Some Democrats are privately skeptical about their party’s gubernatorial hopes, however, and it’s not hard to understand why. They hope to create a substantive debate around health-care, good-paying jobs, and other big needs. As one observer says, “Fogarty’s challenge will be to talk about the greater policy issues affecting our state and whether we’ve really made any headway — is this guy [Carcieri] actually more flash than substance?” The effectiveness of this argument remains to be seen. But the tendency of more people to focus on a fleeting human-interest story — like the eviction of Madeline Walker in South Providence — rather than the important, but more abstract issue of global warming, could foreshadow the outcome.
Velvet glove, iron fist
Fogarty could benefit from low expectations. For starters, the Democrat — who is expected to make a formal campaign announcement in February — enjoys the party’s unified support. He has twice won statewide election, something that the more liberal Myrth York could never do during three turns, in 1994, 1998, and 2002, as the Democrats’ gubernatorial standard-bearer. Rhode Island’s union movement, which has little love for Carcieri, can also be expected to lend strong support to Fogarty.
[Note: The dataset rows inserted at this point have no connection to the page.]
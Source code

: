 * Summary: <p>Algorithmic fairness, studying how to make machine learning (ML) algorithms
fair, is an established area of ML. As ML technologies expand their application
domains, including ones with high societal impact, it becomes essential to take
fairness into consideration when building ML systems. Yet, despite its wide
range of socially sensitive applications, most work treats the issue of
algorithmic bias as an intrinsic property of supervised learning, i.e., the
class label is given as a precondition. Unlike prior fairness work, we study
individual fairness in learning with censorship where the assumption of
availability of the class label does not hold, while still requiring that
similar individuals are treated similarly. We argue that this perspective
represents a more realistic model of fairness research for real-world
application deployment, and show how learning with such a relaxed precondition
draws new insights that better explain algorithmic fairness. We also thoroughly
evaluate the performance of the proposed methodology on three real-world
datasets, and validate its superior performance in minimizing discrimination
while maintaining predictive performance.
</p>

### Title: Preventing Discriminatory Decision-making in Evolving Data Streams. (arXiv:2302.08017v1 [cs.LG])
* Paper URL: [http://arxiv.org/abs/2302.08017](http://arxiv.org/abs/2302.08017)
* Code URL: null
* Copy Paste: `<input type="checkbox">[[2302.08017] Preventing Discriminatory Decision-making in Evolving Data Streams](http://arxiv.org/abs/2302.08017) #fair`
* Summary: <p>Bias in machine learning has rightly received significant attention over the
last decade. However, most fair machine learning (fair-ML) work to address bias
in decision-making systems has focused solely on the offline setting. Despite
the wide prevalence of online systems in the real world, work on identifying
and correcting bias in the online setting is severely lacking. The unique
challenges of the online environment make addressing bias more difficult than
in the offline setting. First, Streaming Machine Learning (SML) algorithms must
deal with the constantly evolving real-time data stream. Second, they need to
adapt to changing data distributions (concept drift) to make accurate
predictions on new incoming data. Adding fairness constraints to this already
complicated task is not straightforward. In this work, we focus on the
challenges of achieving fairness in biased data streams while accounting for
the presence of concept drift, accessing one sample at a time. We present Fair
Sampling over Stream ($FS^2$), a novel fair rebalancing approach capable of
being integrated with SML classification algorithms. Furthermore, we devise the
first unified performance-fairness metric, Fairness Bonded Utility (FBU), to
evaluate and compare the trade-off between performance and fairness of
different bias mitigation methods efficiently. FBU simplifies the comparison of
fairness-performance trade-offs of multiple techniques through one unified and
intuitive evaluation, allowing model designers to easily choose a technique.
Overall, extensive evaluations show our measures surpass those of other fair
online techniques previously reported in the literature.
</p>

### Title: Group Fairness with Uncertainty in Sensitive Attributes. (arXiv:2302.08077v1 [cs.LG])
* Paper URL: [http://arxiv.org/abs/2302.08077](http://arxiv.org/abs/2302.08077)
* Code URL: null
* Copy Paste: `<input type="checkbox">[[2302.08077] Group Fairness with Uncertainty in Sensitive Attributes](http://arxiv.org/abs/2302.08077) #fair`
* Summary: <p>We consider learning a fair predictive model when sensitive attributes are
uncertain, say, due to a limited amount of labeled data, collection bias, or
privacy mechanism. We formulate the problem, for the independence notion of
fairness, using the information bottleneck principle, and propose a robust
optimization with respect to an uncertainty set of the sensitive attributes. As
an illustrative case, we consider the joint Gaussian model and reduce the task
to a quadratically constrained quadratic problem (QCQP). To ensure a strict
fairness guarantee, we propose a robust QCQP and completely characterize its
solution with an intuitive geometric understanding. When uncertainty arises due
Although Fogarty’s large forehead and receding hairline make for a somewhat ungainly appearance, he is capable of effectively marshaling his political persona with a mix of substance and self-effacing humor. A case in point was his response to Mike Stanton’s revelation in the ProJo that Robert Urciuoli, the recently indicted president of Roger Williams Medical Center, had, among other expense-account excesses, billed a trip to Arizona for what proved to be a non-existent health-care conference. Besides announcing plans to sponsor legislation requiring a stringent code of ethics for hospital leaders (while Carcieri saw no such need), Fogarty was pitch-perfect in telling M. Charles Bakst, “I find it hard to believe that you would schedule yourself to go to a conference and find out there wasn’t a conference. I may be absent-minded myself, but I don’t seem to have that problem.”
Still, for all of Fogarty’s policy expertise and regular guy credentials, his toughest hurdle — in an age when citizens often judge officeholders by their public persona, rather than the impact of their policies — lies in convincing voters to oust a genial seeming and generally well-liked incumbent.